(Data items)
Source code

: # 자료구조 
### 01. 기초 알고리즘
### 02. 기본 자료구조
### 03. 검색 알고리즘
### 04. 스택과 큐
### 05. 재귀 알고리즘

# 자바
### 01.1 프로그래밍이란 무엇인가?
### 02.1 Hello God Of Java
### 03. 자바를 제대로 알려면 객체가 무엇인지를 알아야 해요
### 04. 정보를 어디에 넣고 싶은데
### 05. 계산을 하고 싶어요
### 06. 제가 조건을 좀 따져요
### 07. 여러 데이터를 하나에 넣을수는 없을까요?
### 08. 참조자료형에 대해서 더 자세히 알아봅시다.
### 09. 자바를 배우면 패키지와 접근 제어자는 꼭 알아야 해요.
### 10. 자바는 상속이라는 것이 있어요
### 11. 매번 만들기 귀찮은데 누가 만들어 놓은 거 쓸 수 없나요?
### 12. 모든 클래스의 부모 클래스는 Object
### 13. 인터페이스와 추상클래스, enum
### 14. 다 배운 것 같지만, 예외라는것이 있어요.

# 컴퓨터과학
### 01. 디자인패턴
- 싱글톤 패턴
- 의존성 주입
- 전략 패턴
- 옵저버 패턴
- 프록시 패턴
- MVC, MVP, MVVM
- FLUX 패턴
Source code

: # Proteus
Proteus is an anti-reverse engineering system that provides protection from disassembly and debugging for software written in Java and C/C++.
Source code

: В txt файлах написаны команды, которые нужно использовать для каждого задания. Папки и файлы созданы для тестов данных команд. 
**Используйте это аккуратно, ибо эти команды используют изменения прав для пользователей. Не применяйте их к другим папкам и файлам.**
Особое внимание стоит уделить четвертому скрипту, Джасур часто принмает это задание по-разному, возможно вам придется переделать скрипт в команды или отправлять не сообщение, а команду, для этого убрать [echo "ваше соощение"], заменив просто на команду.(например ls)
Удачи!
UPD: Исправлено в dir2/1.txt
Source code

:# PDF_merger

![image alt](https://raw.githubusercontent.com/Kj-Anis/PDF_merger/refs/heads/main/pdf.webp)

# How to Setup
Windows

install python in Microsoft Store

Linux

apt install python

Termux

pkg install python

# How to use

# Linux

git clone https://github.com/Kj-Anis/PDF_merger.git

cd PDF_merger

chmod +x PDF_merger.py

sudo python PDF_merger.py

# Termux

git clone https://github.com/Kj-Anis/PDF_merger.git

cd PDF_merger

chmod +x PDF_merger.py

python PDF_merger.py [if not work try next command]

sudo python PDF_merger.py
==
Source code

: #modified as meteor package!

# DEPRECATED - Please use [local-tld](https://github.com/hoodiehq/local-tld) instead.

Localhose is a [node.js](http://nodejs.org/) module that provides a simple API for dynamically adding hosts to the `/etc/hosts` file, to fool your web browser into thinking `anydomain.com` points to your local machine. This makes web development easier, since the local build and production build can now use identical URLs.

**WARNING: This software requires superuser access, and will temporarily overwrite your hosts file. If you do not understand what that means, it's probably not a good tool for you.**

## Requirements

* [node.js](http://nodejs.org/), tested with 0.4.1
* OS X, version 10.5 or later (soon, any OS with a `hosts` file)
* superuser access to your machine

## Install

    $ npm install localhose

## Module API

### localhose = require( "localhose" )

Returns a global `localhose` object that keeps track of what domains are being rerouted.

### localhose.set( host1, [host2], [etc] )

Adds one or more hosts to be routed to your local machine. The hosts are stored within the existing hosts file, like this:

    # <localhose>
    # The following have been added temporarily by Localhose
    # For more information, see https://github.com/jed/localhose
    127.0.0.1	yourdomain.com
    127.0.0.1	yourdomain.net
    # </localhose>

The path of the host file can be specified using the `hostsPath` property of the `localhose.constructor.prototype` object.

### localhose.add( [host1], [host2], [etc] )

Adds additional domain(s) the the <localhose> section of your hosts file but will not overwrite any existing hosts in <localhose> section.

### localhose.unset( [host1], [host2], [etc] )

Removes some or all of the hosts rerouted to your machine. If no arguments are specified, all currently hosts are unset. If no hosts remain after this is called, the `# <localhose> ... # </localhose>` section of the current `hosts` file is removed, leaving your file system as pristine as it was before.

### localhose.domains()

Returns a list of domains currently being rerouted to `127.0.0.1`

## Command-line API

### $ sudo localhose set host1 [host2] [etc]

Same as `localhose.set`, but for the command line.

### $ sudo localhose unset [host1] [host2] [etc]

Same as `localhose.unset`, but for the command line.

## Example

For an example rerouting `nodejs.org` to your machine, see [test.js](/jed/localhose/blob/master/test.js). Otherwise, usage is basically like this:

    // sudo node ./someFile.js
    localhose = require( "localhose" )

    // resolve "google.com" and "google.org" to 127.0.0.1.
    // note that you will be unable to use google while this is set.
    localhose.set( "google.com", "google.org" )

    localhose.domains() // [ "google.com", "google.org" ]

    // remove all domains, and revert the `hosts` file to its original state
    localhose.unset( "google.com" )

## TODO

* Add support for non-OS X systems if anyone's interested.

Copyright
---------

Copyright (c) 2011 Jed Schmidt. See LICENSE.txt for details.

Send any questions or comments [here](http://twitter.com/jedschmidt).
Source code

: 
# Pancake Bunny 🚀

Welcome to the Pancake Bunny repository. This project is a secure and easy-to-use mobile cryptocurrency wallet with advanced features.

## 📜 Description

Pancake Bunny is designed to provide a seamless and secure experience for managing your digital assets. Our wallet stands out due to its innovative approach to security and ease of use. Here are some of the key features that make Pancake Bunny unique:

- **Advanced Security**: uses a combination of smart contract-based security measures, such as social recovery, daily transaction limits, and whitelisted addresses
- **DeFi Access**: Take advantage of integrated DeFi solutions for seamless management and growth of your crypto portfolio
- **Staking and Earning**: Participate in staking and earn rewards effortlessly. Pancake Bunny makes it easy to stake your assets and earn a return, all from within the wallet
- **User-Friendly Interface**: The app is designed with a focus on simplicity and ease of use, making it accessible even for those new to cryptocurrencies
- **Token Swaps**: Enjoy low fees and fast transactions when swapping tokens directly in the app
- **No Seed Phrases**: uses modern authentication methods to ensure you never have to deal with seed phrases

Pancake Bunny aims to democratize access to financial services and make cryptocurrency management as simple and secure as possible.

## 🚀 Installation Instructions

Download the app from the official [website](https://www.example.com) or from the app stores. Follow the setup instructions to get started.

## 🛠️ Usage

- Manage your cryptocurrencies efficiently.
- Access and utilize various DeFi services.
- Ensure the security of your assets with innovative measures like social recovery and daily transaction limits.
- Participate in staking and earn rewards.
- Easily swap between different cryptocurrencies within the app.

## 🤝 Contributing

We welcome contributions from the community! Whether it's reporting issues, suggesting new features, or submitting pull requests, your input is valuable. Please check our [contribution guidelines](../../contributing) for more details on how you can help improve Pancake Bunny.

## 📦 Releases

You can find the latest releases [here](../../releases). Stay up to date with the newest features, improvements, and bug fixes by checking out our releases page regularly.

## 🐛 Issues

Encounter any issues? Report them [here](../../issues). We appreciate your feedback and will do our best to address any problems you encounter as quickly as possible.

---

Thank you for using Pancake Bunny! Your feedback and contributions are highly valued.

What the task requires -> Reading the records above, count the lines that include "being" and say only how many.

Answer box -> 2